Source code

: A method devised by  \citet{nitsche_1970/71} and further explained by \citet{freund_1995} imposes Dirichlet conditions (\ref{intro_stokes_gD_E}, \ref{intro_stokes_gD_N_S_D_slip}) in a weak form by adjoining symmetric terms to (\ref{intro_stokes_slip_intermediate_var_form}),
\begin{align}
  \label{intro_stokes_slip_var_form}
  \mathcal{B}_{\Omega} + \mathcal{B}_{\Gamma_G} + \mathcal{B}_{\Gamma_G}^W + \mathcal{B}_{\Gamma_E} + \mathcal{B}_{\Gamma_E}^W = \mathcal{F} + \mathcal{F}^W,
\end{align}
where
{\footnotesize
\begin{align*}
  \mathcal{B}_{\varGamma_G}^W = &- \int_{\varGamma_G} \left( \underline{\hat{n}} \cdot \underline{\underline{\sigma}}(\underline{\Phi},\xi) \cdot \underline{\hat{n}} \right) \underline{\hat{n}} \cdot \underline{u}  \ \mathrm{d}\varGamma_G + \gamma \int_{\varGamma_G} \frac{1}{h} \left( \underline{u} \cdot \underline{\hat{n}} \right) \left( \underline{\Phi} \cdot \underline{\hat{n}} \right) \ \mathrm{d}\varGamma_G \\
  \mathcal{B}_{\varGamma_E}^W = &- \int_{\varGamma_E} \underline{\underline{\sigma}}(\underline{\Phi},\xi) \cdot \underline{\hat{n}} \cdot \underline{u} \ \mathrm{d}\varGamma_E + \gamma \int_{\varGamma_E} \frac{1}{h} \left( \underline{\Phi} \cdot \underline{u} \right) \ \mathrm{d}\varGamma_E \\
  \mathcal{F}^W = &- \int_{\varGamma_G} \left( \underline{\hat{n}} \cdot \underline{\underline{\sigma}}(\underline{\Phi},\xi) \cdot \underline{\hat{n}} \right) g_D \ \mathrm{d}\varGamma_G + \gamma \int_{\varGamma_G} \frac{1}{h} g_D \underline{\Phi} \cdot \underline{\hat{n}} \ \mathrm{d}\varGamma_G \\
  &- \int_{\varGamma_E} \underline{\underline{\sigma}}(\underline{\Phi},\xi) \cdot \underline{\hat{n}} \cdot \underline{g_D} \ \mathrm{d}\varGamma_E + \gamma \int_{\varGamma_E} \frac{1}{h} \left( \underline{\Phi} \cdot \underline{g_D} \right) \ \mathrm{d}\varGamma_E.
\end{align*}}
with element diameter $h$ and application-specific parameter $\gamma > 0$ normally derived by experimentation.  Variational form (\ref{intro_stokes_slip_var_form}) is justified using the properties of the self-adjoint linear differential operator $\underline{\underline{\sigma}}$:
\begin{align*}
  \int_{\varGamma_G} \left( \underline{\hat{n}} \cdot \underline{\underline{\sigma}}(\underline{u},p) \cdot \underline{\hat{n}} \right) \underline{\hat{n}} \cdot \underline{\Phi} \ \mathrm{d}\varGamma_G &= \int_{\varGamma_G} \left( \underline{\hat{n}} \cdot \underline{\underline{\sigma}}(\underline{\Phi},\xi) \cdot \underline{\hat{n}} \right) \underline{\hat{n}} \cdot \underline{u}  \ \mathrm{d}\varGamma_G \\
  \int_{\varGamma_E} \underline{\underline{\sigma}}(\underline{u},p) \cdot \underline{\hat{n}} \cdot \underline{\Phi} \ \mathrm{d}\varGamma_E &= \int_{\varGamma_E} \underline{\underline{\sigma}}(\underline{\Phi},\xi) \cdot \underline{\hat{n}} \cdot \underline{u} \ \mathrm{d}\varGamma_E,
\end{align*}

※

## Problem to solve
Could you return all the data above exactly as it appears?

## Response to the task
Source code

: A method devised by  \citet{nitsche_1970/71} and further explained by \citet{freund_1995} imposes Dirichlet conditions (\ref{intro_stokes_gD_E}, \ref{intro_stokes_gD_N_S_D_slip}) in a weak form by adjoining symmetric terms to (\ref{intro_stokes_slip_intermediate_var_form}),
\begin{align}
  \label{intro_stokes_slip_var_form}
  \mathcal{B}_{\Omega} + \mathcal{B}_{\Gamma_G} + \mathcal{B}_{\Gamma_G}^W + \mathcal{B}_{\Gamma_E} + \mathcal{B}_{\Gamma_E}^W = \mathcal{F} + \mathcal{F}^W,
\end{align}
where
{\footnotesize
\begin{align*}
  \mathcal{B}_{\varGamma_G}^W = &- \int_{\varGamma_G} \left( \underline{\hat{n}} \cdot \underline{\underline{\sigma}}(\underline{\Phi},\xi) \cdot \underline{\hat{n}} \right) \underline{\hat{n}} \cdot \underline{u}  \ \mathrm{d}\varGamma_G + \gamma \int_{\varGamma_G} \frac{1}{h} \left( \underline{u} \cdot \underline{\hat{n}} \right) \left( \underline{\Phi} \cdot \underline{\hat{n}} \right) \ \mathrm{d}\varGamma_G \\
  \mathcal{B}_{\varGamma_E}^W = &- \int_{\varGamma_E} \underline{\underline{\sigma}}(\underline{\Phi},\xi) \cdot \underline{\hat{n}} \cdot \underline{u} \ \mathrm{d}\varGamma_E + \gamma \int_{\varGamma_E} \frac{1}{h} \left( \underline{\Phi} \cdot \underline{u} \right) \ \mathrm{d}\varGamma_E \\
  \mathcal{F}^W = &- \int_{\varGamma_G} \left( \underline{\hat{n}} \cdot \underline{\underline{\sigma}}(\underline{\Phi},\xi) \cdot \underline{\hat{n}} \right) g_D \ \mathrm{d}\varGamma_G + \gamma \int_{\varGamma_G} \frac{1}{h} g_D \underline{\Phi} \cdot \underline{\hat{n}} \ \mathrm{d}\varGamma_G \\
  &- \int_{\varGamma_E} \underline{\underline{\sigma}}(\underline{\Phi},\xi) \cdot \underline{\hat{n}} \cdot \underline{g_D} \ \mathrm{d}\varGamma_E + \gamma \int_{\varGamma_E} \frac{1}{h} \left( \underline{\Phi} \cdot \underline{g_D} \right) \ \mathrm{d}\varGamma_E.
\end{align*}}
with element diameter $h$ and application-specific parameter $\gamma > 0$ normally derived by experimentation.  Variational form (\ref{intro_stokes_slip_var_form}) is justified using the properties of the self-adjoint linear differential operator $\underline{\underline{\sigma}}$:
\begin{align*}
  \int_{\varGamma_G} \left( \underline{\hat{n}} \cdot \underline{\underline{\sigma}}(\underline{u},p) \cdot \underline{\hat{n}} \right) \underline{\hat{n}} \cdot \underline{\Phi} \ \mathrm{d}\varGamma_G &= \int_{\varGamma_G} \left( \underline{\hat{n}} \cdot \underline{\underline{\sigma}}(\underline{\Phi},\xi) \cdot \underline{\hat{n}} \right) \underline{\hat{n}} \cdot \underline{u}  \ \mathrm{d}\varGamma_G \\
  \int_{\varGamma_E} \underline{\underline{\sigma}}(\underline{u},p) \cdot \underline{\hat{n}} \cdot \underline{\Phi} \ \mathrm{d}\varGamma_E &= \int_{\varGamma_E} \underline{\underline{\sigma}}(\underline{\Phi},\xi) \cdot \underline{\hat{n}} \cdot \underline{u} \ \mathrm{d}\varGamma_E,
\end{align*}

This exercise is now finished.